Cette fois, les aides seront mieux réparties afin de profiter plus particulièrement aux buralistes en difficulté, notamment à ceux qui exercent dans les zones frontalières. Néanmoins, tous les buralistes pourront demander une compensation financière en cas de perte de revenus. Une prise en charge pourra même être versée à hauteur de 80% des pertes (si celles-ci dépassent 25% du CA).

On peut également se demander pourquoi dans le discours des professionnels et de leurs alliées au parlement, il est uniquement question de victimes des échanges transfrontaliers, sans jamais parler des buralistes gagnants dans ces échanges, qui ont vu leur chiffre d'affaires croître considérablement dans l'Ouest de la France (des voyageurs en provenance de la Royaume Uni e Irlande faisant ses achats de tabac -moins cher -en France) ?

La confédération des buralistes s'appuie sur la disparition d'un certain nombre de débits de tabac pour attester de la crise de la profession ; il faut préciser que toute création de nouveau débit était interdite jusqu'à ce que le 3ème contrat d'avenir abroge cette mesure gouvernementale. Alors, si certains débits pas trop rentables ont été fermés, désormais, des nouveaux bureaux de tabac seront ouverts ailleurs.

En 2010, les buralistes se sont partagé, dans le cadre du précédent contrat d'avenir, 83 millions d'euros au titre de la remise additionnelle, 6.7 millions d'euros au titre de la prime de service publique (!) ainsi que 35 millions d'euros versés à 7 000 d'entre eux.
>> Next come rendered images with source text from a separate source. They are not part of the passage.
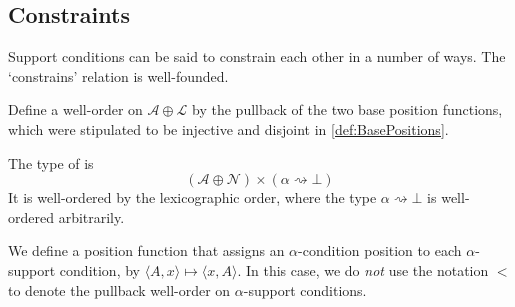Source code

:\subsection{Constraints}

Support conditions can be said to constrain each other in a number of ways.
The `constrains' relation is well-founded.

\begin{definition}
    Define a well-order on \( \mathcal A \oplus \mathcal L \) by the pullback of the two base position functions, which were stipulated to be injective and disjoint in \cref{def:BasePositions}.
\end{definition}
\begin{definition}
    The type of  is
    \[ (\mathcal A \oplus \mathcal N) \times (\alpha \rightsquigarrow \bot) \]
    It is well-ordered by the lexicographic order, where the type \( \alpha \rightsquigarrow \bot \) is well-ordered arbitrarily.
\end{definition}
\begin{definition}
    We define a position function that assigns an \( \alpha \)-condition position to each \( \alpha \)-support condition, by \( \langle A, x \rangle \mapsto \langle x, A \rangle \).
    In this case, we do \emph{not} use the notation \( < \) to denote the pullback well-order on \( \alpha \)-support conditions.
\end{definition}
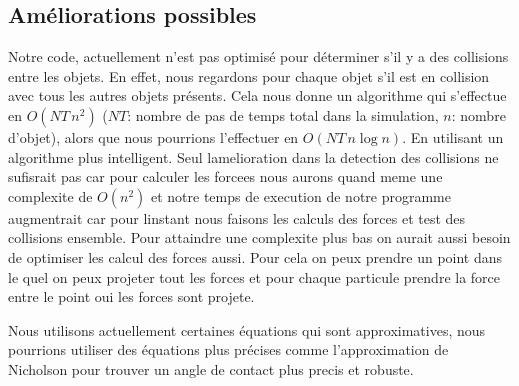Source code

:     \subsection{Améliorations possibles}
        Notre code, actuellement n'est pas optimisé pour déterminer s'il y a des collisions entre les objets. En effet, nous regardons pour chaque objet s'il est en collision avec tous les autres objets présents. Cela nous donne un algorithme qui s'effectue en $O(NT\,n^2)$ ($NT$: nombre de pas de temps total dans la simulation, $n$: nombre d'objet), alors que nous pourrions l'effectuer en $O(NT\, n\log n)$. En utilisant un algorithme plus intelligent. Seul lamelioration dans la detection des collisions ne sufisrait pas car pour calculer les forcees nous aurons quand meme une complexite de  $O(n^2)$ et notre temps de execution de notre programme augmentrait car pour linstant nous faisons les calculs des forces et test des collisions ensemble. Pour attaindre une complexite plus bas on aurait aussi besoin de optimiser les calcul des forces aussi. Pour cela on peux prendre un point dans le quel on peux projeter tout les forces et pour chaque particule prendre la force entre le point oui les forces sont projete. %

        Nous utilisons actuellement certaines équations qui sont approximatives, nous pourrions utiliser des équations plus précises comme l'approximation de Nicholson pour trouver un angle de contact plus precis et robuste.

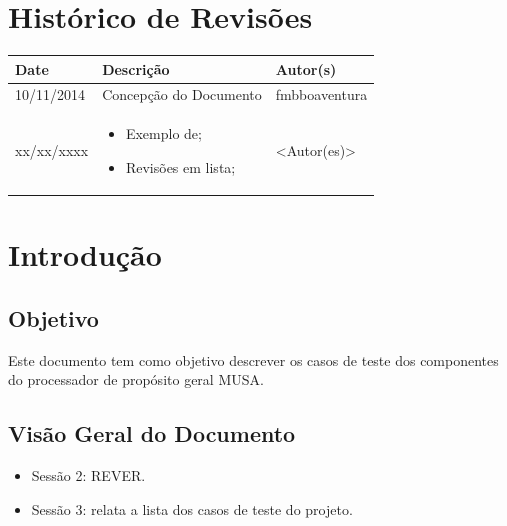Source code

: \documentclass{article}
\begin{document}

\capa
\newpage

\section*{\center Histórico de Revisões}
  \vspace*{1cm}
  \begin{table}[ht]
    \centering
    \begin{tabular}[pos]{|m{2cm} | m{7.2cm} | m{3.8cm}|} 
      \hline
      \cellcolor[gray]{0.9}
      \textbf{Date} & \cellcolor[gray]{0.9}\textbf{Descrição} & \cellcolor[gray]{0.9}\textbf{Autor(s)}\\ \hline
      \hline
      \small 10/11/2014 & \small Concepção do Documento & \small fmbboaventura \\ \hline      
      \small xx/xx/xxxx &
      \begin{small}
        \begin{itemize}
          \item Exemplo de;
          \item Revisões em lista;
        \end{itemize}
      \end{small} & \small <Autor(es)> \\ \hline 
    \end{tabular}
  \end{table}

\newpage

\tableofcontents
\newpage

\section{Introdução}

  \subsection{Objetivo}
  Este documento tem como objetivo descrever os casos de teste dos componentes do processador de propósito geral MUSA.
  
  \subsection{Visão Geral do Documento}
  \begin{itemize}
    \item Sessão 2: REVER.
    \item Sessão 3: relata a lista dos casos de teste do projeto.
  \end{itemize}
  
\end{document}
A cela s'ajoute la prime de sécurité des débits de tabac d'environ 9 millions d'euros distribués à 2872 débits ayant déposé un dossier ; 58 gérants ont bénéficié d'une prime de cessation d'activité pour un montant global de 3,5 millions d'euros.

En pleine période de crise, l'addition est salée pour le contribuable. En contrepartie de ces aides, les buralistes s'engagent à « participer activement à la politique de santé publique », à ne pas faire de publicité extérieure visant à promouvoir les produits du tabac et à respecter l'interdiction de fumer dans les lieux publics ainsi que l'interdiction de vente aux mineurs. Les buralistes, désormais, s'engagent donc simplement à faire respecter la loi en échange d'un maintien confortable de leurs revenus ! Encore faudrait-il que le non-respect de cet engagement puisse être vérifié, voire sanctionné, or le ministre de l'Intérieur, seul capable de mobiliser les agents de contrôle, n'est pas signataire du contrat d'avenir. Il n'est pas possible d'ignorer que les buralistes relayent, par ailleurs et avec zèle, les messages de l'industrie du tabac, et notamment, celui laissant croire à l'opinion que les produits de contrebande sont plus dangereux que le tabac qu'ils vendent, alors que ce dernier tue la moitié de ses fidèles consommateurs.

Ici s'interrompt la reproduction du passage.